We can define the following function $f(z)$. \(f(z) \equiv \frac{z}{e^z - 1}, \; \lim_{z \to 0}f(z) = \lim_{z \to 0}\frac{1}{e^z} = 1 \tag{1}\) The Bernoulli number, $B_n$, is defined as follows: \(f(z) = \sum_{n = 0}^{\infty}\frac{B_n}{n!}z^n \tag{2}\)
\(B_0 = 1, B_n = -\frac{1}{n+1}\sum_{k=0}^{n-1} \begin{pmatrix} n+1 \\ k \end{pmatrix}B_n \; (n \ge 1) \tag{3}\) , where \(\begin{pmatrix} n+1 \\ k \end{pmatrix} = \frac{(n+1)!}{k!(n+1-k)!}\)

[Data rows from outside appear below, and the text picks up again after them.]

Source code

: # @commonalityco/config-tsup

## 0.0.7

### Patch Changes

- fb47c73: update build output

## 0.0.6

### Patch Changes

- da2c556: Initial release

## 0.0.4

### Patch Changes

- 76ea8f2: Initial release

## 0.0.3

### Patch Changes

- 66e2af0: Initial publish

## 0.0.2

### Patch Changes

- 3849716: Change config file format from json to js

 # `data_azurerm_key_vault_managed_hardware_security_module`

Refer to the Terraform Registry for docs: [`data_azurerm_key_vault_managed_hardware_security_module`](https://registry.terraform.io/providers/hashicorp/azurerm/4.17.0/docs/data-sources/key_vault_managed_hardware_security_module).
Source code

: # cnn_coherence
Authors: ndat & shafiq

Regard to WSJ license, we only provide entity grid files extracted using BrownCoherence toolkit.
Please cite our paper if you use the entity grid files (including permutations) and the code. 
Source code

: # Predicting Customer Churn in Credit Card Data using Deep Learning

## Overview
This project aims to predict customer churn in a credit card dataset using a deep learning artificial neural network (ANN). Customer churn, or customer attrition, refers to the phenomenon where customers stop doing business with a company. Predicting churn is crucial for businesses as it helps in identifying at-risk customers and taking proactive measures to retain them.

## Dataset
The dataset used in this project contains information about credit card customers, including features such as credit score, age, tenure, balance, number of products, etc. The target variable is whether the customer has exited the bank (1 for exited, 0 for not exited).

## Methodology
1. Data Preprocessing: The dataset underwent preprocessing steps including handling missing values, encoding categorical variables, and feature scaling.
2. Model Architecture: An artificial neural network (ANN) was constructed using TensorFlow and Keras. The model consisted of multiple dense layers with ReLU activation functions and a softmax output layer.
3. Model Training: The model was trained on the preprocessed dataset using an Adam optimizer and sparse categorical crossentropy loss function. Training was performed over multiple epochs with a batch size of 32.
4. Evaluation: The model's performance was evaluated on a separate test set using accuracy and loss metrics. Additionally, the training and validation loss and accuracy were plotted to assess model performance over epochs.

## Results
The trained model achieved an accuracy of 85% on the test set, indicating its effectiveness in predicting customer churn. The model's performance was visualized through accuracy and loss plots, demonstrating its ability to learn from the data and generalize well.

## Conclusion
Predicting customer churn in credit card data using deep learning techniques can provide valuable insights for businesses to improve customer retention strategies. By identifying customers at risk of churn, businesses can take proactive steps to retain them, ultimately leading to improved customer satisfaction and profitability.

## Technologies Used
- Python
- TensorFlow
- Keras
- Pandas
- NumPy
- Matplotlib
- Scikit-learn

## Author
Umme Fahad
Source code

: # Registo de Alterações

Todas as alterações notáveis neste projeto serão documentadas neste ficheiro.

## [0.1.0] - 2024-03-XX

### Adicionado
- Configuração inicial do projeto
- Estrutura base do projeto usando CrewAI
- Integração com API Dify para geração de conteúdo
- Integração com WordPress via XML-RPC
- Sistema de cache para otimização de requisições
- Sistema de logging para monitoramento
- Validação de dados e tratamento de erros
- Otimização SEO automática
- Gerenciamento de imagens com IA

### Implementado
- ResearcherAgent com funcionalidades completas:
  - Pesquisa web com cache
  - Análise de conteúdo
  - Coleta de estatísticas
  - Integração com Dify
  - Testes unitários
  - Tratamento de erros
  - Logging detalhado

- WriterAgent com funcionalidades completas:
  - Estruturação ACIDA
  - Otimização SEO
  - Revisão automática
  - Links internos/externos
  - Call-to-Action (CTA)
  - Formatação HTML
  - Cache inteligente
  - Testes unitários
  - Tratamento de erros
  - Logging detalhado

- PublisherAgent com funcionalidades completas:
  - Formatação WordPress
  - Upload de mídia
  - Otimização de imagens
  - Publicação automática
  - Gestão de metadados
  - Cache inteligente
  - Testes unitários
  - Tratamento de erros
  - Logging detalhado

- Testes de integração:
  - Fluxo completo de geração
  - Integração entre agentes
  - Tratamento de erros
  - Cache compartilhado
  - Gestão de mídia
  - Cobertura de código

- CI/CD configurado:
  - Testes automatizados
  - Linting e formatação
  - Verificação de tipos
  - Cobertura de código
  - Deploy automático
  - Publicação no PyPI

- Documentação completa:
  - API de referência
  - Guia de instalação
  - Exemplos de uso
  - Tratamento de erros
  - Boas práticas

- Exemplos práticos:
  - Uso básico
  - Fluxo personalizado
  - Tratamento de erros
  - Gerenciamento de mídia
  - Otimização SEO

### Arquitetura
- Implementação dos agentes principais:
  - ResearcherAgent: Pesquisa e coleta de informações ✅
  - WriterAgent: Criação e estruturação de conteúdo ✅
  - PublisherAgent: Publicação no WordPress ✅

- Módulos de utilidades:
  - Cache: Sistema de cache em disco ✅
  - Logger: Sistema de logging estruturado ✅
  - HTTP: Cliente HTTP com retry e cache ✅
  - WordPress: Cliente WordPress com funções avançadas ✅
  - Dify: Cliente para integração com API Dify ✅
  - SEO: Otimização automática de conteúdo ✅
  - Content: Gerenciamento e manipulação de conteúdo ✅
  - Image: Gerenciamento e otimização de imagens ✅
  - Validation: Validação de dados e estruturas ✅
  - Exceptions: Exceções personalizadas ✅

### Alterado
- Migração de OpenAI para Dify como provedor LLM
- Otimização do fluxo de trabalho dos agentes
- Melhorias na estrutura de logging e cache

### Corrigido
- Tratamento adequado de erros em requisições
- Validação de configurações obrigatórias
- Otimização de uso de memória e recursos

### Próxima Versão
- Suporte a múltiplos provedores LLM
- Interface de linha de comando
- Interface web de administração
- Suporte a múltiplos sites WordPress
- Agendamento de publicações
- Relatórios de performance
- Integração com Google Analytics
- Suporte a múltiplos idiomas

By using $e^z = \sum_{n=0}^{\infty}z^n/n!$, we see that \(\frac{1}{f(z)}=\frac{e^z -1 }{z} = \sum_{n=0}^{\infty}\frac{z^n}{(n+1)!} \tag{4}\) By multiplying (1) and (4), we obtain \(f(z) \times \frac{1}{f(z)} = \left( \sum_{n=0}^{\infty} \frac{B_n}{n!}z^n \right) \left( \sum_{m=0}^{\infty} \frac{z^m}{(m+1)!}\right) = \sum_{n=0}^{\infty} \sum_{m=0}^{\infty} \frac{B_n z^{n+m}}{n! (m+1)!} \tag{5}\) With tranforming indecies, $l \equiv n+m, k = n = l - m$, we can rewrite (5) as \(\sum_{l=0}^{\infty} \left( \sum_{k=0}^{l}\frac{B_k}{k!}\frac{1}{(l-k+1)!}z^l \right) = 1 \tag{6}\) And (6) is further rewritten as \(\sum_{k=0}^{0}\frac{B_k}{k!}\frac{1}{(0-0+1)!}+\sum_{l=1}^{\infty}\sum_{k=0}^{l}\frac{B_k}{k!}\frac{1}{(l-k+1)!}z^l = 1 \tag{7}\) Since $B_0$ = 1, the first term of the L.H.S. of (7) equals 1. Therefore, we see that \(\sum_{k=0}^{l}\frac{B_k}{k!}\frac{1}{(l-k+1)!}z^l = 0 \; (l \ge 1) \tag{8}\) By multiplying $(l+1)!$ on the both sides of (8), we obtain \(\sum_{k=0}^{l}B_k \begin{pmatrix} l+1 \\ k\end{pmatrix} = 0 \tag{9}\) Accordingly, \(\sum_{k=0}^{l-1}B_k \begin{pmatrix} l+1 \\ k\end{pmatrix} + B_l (l+1)= 0 \tag{10}\) , because \(\begin{pmatrix} l+1 \\ l\end{pmatrix} = l+1 \tag{11}\) For several $k = 0, 1, 2, \cdots$, we see that $B_0 = 1, B_1 = -\frac{1}{2}, B_2 = \frac{1}{6}, \cdots$.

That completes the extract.